Directions for this task. Report every line of the data where the string "global" appears.

Information provided.

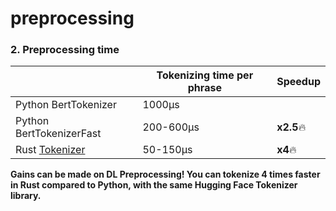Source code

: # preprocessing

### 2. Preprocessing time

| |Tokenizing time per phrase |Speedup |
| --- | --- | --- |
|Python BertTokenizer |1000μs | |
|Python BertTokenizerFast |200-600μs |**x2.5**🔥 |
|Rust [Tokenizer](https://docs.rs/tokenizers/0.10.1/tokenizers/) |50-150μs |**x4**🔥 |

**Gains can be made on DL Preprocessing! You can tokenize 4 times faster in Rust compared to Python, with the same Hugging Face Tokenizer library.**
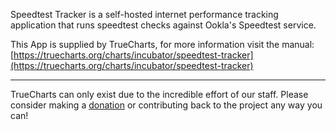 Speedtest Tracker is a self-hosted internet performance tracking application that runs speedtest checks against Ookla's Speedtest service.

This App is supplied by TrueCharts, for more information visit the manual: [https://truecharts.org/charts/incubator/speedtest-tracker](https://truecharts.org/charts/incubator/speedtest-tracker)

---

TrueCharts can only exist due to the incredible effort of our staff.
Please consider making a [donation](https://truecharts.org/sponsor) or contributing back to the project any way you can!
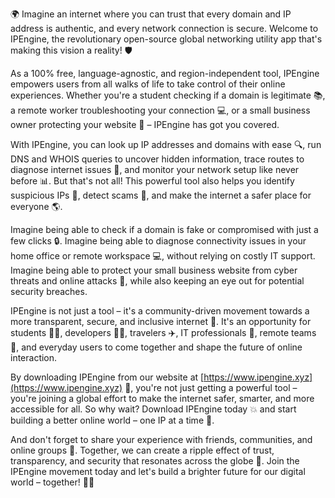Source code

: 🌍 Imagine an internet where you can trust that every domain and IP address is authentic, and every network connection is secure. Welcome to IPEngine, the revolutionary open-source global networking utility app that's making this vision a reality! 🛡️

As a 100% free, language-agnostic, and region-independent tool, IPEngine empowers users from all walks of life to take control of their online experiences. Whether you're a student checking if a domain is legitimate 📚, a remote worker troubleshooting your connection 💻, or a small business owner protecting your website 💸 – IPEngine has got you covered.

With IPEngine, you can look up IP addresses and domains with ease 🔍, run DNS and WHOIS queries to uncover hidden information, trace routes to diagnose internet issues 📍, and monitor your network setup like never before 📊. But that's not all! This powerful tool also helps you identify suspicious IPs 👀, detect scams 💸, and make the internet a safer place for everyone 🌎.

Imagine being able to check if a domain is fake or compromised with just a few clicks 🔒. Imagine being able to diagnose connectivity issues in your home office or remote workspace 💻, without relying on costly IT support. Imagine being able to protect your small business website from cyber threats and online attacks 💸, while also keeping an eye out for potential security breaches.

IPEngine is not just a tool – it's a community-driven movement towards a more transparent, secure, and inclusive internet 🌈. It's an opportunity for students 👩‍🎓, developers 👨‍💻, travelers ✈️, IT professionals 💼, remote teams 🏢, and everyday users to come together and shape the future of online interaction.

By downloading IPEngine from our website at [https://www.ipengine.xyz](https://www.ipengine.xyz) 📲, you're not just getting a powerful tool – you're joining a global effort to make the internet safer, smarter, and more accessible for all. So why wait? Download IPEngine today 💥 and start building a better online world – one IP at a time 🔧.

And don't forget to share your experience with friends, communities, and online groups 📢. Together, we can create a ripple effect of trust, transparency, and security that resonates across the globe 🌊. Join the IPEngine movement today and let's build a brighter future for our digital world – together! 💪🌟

---

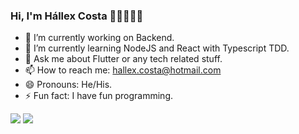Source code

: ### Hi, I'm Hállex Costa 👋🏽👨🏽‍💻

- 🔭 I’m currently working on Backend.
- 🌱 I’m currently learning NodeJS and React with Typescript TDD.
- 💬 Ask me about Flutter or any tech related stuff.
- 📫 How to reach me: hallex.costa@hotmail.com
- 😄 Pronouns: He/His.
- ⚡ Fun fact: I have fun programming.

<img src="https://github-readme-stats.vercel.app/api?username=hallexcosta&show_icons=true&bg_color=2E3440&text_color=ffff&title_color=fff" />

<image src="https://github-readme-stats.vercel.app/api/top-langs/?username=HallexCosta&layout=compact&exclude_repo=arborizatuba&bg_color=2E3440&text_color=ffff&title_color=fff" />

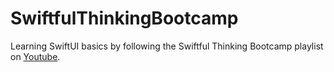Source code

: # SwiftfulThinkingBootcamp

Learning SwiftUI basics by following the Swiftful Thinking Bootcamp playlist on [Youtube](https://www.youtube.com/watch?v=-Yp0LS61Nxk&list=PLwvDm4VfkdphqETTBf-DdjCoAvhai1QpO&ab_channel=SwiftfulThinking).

---

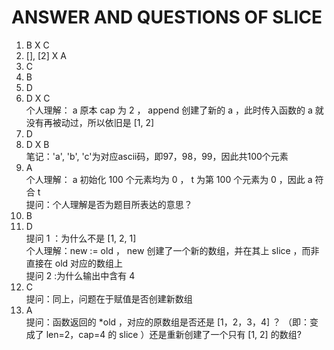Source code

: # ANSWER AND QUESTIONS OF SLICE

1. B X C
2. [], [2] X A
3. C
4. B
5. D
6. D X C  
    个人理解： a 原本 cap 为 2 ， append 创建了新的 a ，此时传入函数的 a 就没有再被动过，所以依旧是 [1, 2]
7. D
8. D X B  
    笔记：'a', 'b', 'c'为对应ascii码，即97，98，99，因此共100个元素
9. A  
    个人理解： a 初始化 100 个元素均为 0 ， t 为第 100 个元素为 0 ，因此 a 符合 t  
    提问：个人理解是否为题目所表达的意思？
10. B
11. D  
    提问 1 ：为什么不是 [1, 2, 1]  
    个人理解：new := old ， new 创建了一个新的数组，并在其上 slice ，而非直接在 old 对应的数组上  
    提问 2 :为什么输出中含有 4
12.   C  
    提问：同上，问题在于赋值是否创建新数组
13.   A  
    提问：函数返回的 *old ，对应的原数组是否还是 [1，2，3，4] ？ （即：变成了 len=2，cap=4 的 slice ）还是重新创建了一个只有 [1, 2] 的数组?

Response area.
: 🌍 Imagine an internet where you can trust that every domain and IP address is authentic, and every network connection is secure. Welcome to IPEngine, the revolutionary open-source global networking utility app that's making this vision a reality! 🛡️
By downloading IPEngine from our website at [https://www.ipengine.xyz](https://www.ipengine.xyz) 📲, you're not just getting a powerful tool – you're joining a global effort to make the internet safer, smarter, and more accessible for all. So why wait? Download IPEngine today 💥 and start building a better online world – one IP at a time 🔧.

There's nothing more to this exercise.